Task brief ->
Look over the lines below. Report each one that includes the string "fashion".

Data records ->
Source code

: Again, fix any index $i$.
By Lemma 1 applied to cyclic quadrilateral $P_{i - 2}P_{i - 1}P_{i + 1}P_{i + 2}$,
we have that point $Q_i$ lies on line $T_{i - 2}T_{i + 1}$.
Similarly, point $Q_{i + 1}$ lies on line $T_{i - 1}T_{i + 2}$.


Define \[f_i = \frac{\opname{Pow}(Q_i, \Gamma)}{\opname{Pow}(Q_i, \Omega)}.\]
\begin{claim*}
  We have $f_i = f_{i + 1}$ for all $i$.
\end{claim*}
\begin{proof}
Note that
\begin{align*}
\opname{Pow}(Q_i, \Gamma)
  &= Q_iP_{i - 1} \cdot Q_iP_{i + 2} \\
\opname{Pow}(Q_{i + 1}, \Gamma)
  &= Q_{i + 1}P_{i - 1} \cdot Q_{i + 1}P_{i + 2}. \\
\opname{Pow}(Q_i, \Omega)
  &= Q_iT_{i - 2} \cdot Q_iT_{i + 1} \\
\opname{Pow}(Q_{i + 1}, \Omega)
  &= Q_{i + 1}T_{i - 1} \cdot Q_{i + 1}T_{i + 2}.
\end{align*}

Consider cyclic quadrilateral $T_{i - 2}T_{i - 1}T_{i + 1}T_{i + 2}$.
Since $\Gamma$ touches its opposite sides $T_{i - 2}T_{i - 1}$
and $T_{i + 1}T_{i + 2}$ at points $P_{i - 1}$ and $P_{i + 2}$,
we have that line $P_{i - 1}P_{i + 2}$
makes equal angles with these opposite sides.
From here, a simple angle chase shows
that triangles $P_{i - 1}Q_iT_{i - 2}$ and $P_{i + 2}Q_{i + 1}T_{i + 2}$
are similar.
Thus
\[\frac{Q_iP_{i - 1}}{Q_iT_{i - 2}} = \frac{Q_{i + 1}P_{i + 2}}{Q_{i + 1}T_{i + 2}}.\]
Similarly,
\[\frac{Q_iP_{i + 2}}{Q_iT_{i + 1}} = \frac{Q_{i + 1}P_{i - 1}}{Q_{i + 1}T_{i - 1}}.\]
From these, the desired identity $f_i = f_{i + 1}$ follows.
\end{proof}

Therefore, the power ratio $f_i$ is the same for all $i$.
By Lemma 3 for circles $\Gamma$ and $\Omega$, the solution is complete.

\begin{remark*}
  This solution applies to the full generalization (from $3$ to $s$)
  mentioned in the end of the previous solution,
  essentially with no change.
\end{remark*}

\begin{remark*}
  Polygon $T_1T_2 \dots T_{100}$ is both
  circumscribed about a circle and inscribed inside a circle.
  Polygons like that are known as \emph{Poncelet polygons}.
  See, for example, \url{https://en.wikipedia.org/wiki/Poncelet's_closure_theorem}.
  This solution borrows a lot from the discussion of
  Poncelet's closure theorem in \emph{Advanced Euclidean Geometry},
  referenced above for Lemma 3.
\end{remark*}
==
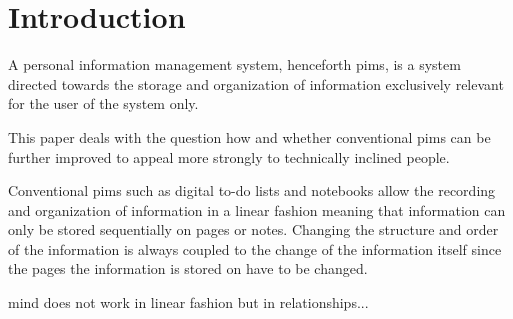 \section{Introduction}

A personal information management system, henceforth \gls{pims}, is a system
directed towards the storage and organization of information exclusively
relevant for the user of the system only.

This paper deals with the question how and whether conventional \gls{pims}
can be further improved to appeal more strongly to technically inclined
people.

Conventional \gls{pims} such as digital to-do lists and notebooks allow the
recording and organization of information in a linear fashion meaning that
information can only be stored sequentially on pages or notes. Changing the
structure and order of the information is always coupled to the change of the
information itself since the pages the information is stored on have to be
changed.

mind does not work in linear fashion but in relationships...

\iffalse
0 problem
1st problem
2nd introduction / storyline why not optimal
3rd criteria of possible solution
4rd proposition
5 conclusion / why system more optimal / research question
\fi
...
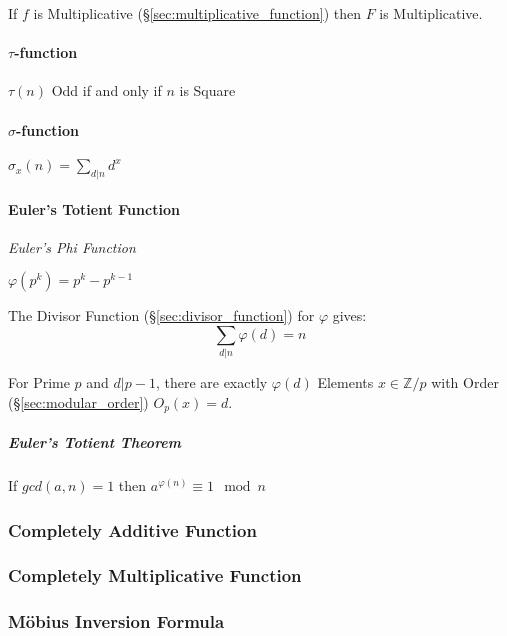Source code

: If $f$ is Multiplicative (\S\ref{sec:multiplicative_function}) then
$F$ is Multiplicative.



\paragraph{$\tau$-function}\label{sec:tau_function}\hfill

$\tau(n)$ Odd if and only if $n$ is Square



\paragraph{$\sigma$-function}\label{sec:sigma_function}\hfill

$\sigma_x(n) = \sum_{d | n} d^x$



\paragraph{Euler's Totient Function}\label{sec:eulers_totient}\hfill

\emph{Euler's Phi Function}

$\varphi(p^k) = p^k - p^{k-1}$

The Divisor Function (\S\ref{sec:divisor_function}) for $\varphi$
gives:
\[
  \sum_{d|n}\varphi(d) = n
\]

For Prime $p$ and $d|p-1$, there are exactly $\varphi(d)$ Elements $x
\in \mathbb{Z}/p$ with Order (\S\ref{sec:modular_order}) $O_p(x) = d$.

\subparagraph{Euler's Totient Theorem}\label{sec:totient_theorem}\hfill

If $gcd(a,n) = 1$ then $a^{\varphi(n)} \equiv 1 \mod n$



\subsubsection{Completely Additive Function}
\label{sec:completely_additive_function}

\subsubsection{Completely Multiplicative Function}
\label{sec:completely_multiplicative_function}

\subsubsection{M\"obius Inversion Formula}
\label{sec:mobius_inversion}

Exercise output ->
recording and organization of information in a linear fashion meaning that
mind does not work in linear fashion but in relationships...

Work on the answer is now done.